Could also use a template string:
const num = 123456
`${num}`.length // 6

You have to make the number to string in order to take length
var num = 123;
alert((num + "").length);
or
alert(num.toString().length);

I've been using this functionality in node.js, this is my fastest implementation so far:
var nLength = function(n) {
return (Math.log(Math.abs(n)+1) * 0.43429448190325176 | 0) + 1; 
}
It should handle positive and negative integers (also in exponential form) and should return the length of integer part in floats.
The following reference should provide some insight into the method:
Weisstein, Eric W. "Number Length." From MathWorld--A Wolfram Web Resource.
I believe that some bitwise operation can replace the Math.abs, but jsperf shows that Math.abs works just fine in the majority of js engines.
Update: As noted in the comments, this solution has some issues :(
Update2 (workaround) : I believe that at some point precision issues kick in and the Math.log(...)*0.434... just behaves unexpectedly. However, if Internet Explorer or Mobile devices are not your cup of tea, you can replace this operation with the Math.log10 function. In Node.js I wrote a quick basic test with the function nLength = (n) => 1 + Math.log10(Math.abs(n) + 1) | 0; and with Math.log10 it worked as expected. Please note that Math.log10 is not universally supported.

There are three way to do it.
var num = 123;
alert(num.toString().length);
better performance one (best performance in ie11)
var num = 123;
alert((num + '').length);
Math (best performance in Chrome, firefox but slowest in ie11)
var num = 123
alert(Math.floor( Math.log(num) / Math.LN10 ) + 1)
there is a jspref here
http://jsperf.com/fastest-way-to-get-the-first-in-a-number/2

You should go for the simplest one (stringLength), readability always beats speed. But if you care about speed here are some below.
Three different methods all with varying speed.
// 34ms
let weissteinLength = function(n) {
return (Math.log(Math.abs(n)+1) * 0.43429448190325176 | 0) + 1;
}
// 350ms
let stringLength = function(n) {
return n.toString().length;
}
// 58ms
let mathLength = function(n) {
return Math.ceil(Math.log(n + 1) / Math.LN10);
}
// Simple tests below if you care about performance.
let iterations = 1000000;
let maxSize = 10000;
// ------ Weisstein length.
console.log("Starting weissteinLength length.");
let startTime = Date.now();
for (let index = 0; index < iterations; index++) {
weissteinLength(Math.random() * maxSize);
}
console.log("Ended weissteinLength length.
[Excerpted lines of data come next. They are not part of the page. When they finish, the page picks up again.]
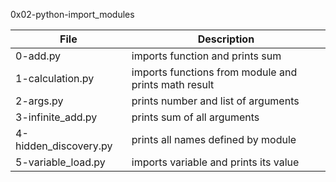 0x02-python-import_modules

File | Description
---|---
0-add.py | imports function and prints sum
1-calculation.py | imports functions from module and prints math result
2-args.py | prints number and list of arguments
3-infinite_add.py | prints sum of all arguments
4-hidden_discovery.py | prints all names defined by module
5-variable_load.py | imports variable and prints its value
Took : " + (Date.now() - startTime ) + "ms");
// ------- String length slowest.
console.log("Starting string length.");
startTime = Date.now();
for (let index = 0; index < iterations; index++) {
stringLength(Math.random() * maxSize);
}
console.log("Ended string length. Took : " + (Date.now() - startTime ) + "ms");
// ------- Math length.
console.log("Starting math length.");
startTime = Date.now();
for (let index = 0; index < iterations; index++) {
mathLength(Math.random() * maxSize);
}

First convert it to a string:
var mynumber = 123;
alert((""+mynumber).length);
Adding an empty string to it will implicitly cause mynumber to turn into a string.

Well without converting the integer to a string you could make a funky loop:
var number = 20000;
var length = 0;
for(i = number; i > 1; ++i){
++length;
i = Math.floor(i/10);
}
alert(length);​
Demo: http://jsfiddle.net/maniator/G8tQE/

I got asked a similar question in a test.
Find a number's length without converting to string
const numbers = [1, 10, 100, 12, 123, -1, -10, -100, -12, -123, 0, -0]
const numberLength = number => {
let length = 0
let n = Math.abs(number)
do {
n /= 10
length++
} while (n >= 1)
return length
}
console.log(numbers.map(numberLength)) // [ 1, 2, 3, 2, 3, 1, 2, 3, 2, 3, 1, 1 ]
Negative numbers were added to complicate it a little more, hence the Math.abs().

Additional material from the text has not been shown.